While I'm not a semi auto fan when it comes to rifles, I would look at a Browning BAR, or a Remington 7400. The BAR is probably the best made semi auto I have shot, but I had a 742 (older model of the 7400) that worked very nicely, and my dad has been using his 742 for over 40 years now without a hitch.


----------



## huntin1

IF I were to get a semi-auto hunting rifle I guess it would be a Browning BAR. But I must ask, why a semi-auto? IMO a bolt action is far more reliable and accurate than any semi-auto. If you have always dreamed of owning a semi-auto, fine go for it, but get the Browning.

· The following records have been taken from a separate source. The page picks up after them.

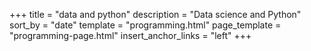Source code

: +++
title = "data and python"
description = "Data science and Python"
sort_by = "date"
template = "programming.html"
page_template = "programming-page.html"
insert_anchor_links = "left"
+++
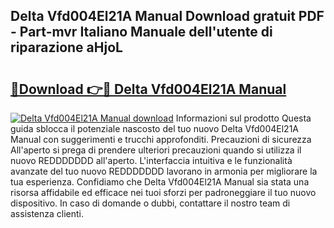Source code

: ## Delta Vfd004El21A Manual Download gratuit PDF - Part-mvr Italiano Manuale dell'utente di riparazione aHjoL

# <h2><a href="http://dfdontn.blite.top/?on=Delta+Vfd004El21A+Manual">🔗Download 👉🔴 Delta Vfd004El21A Manual</a></h2>

[![Delta Vfd004El21A Manual download](https://i.imgur.com/lujVjoI.png)](http://dfdontn.blite.top/?on=Delta+Vfd004El21A+Manual)
Informazioni sul prodotto Questa guida sblocca il potenziale nascosto del tuo nuovo Delta Vfd004El21A Manual con suggerimenti e trucchi approfonditi. Precauzioni di sicurezza All'aperto si prega di prendere ulteriori precauzioni quando si utilizza il nuovo REDDDDDDD all'aperto. L'interfaccia intuitiva e le funzionalità avanzate del tuo nuovo REDDDDDDD lavorano in armonia per migliorare la tua esperienza. Confidiamo che Delta Vfd004El21A Manual sia stata una risorsa affidabile ed efficace nei tuoi sforzi per padroneggiare il tuo nuovo dispositivo. In caso di domande o dubbi, contattare il nostro team di assistenza clienti.
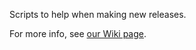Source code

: Scripts to help when making new releases.

For more info, see [our Wiki page](https://github.com/RaRe-Technologies/gensim/wiki/Developer-page#making-a-new-release).

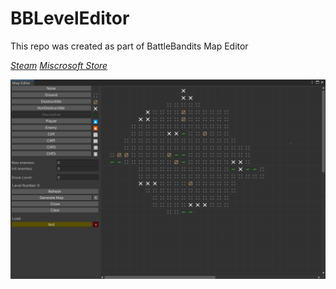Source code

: # BBLevelEditor
 This repo was created as part of BattleBandits Map Editor
 
 [*Steam*](https://store.steampowered.com/app/1224050)
 [*Miscrosoft Store*](https://www.microsoft.com/p/battle-bandits/9njgjs05c5db)
 
 ![Screenshot](Screenshot.png)

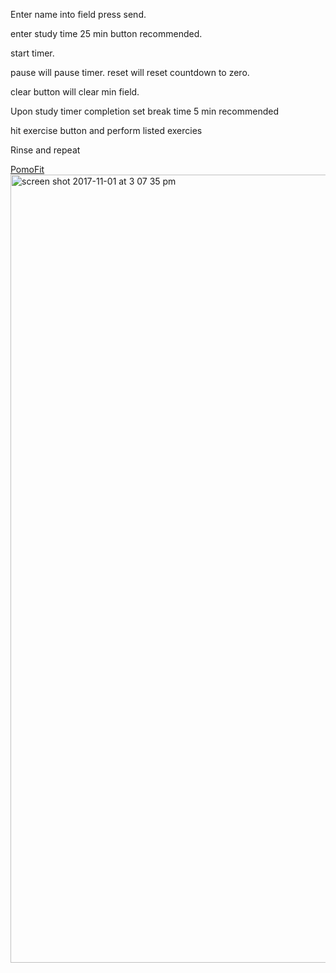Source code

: Enter name into field press send.

enter study time 25 min button recommended.

start timer.

pause will pause timer.  reset will reset countdown to zero.

clear button will clear min field.

Upon study timer completion set break time 5 min recommended

hit exercise button and perform listed exercies

Rinse and repeat

[PomoFit](https://male-color.surge.sh)
<img width="1261" alt="screen shot 2017-11-01 at 3 07 35 pm" src="https://user-images.githubusercontent.com/30733822/32298097-e2e85e62-bf16-11e7-8f9e-db1fb949c516.png">
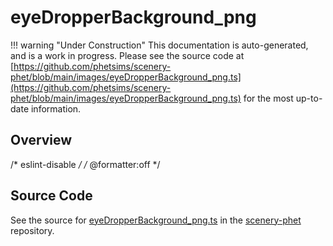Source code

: # eyeDropperBackground_png

!!! warning "Under Construction"
    This documentation is auto-generated, and is a work in progress. Please see the source code at
    [https://github.com/phetsims/scenery-phet/blob/main/images/eyeDropperBackground_png.ts](https://github.com/phetsims/scenery-phet/blob/main/images/eyeDropperBackground_png.ts) for the most up-to-date information.

## Overview

/* eslint-disable */
/* @formatter:off */



## Source Code

See the source for [eyeDropperBackground_png.ts](https://github.com/phetsims/scenery-phet/blob/main/images/eyeDropperBackground_png.ts) in the [scenery-phet](https://github.com/phetsims/scenery-phet) repository.

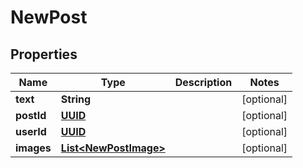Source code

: # NewPost

## Properties
Name | Type | Description | Notes
------------ | ------------- | ------------- | -------------
**text** | **String** |  |  [optional]
**postId** | [**UUID**](UUID.md) |  |  [optional]
**userId** | [**UUID**](UUID.md) |  |  [optional]
**images** | [**List&lt;NewPostImage&gt;**](NewPostImage.md) |  |  [optional]
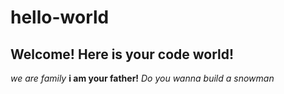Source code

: # hello-world
Welcome! Here is your code world!
---
*we are family*
**i am your father!**
*Do you wanna build a snowman*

It seems like for every guy who is satisfied with their Rem. auto, you run across 3 or 4 who are disgusted with them. Not so with the Browning. I gotta admit though, I've never owned either one of them.

:beer:

huntin1


----------



## curty

bgoldhunter said:


> While I'm not a semi auto fan when it comes to rifles, I would look at a Browning BAR, or a Remington 7400. The BAR is probably the best made semi auto I have shot, but I had a 742 (older model of the 7400) that worked very nicely, and my dad has been using his 742 for over 40 years now without a hitch.


I have a Remington Model 742 That works really well and my dad has a Model 740 He had for years and it works great Almost hard to belive a semi-auto can do that well but they have been great guns


----------



## Sasha and Abby

I would never buy an auto again. I had the best - a Browning Boss .270. It would shoot about a 1 1/2" group.  Not what I would call accurate. A Remington auto is twice as inaccurate... I would never have one if you gave it to me. Buy a good bolt gun an put MOST of your $1000 budget in a scope. :sniper:


----------



## purepower

i love my g-pas remington its either a model 7400 or 7200


----------



## Ref

I have a Remington 30-06 automatic and my frezzer is full every fall. My brother has one and so does my son. No problems putting animals down.


----------



## People

I have used a M1 Garand and did not have any problems with it. It was 165 for the new tube and 75 to put it on.


----------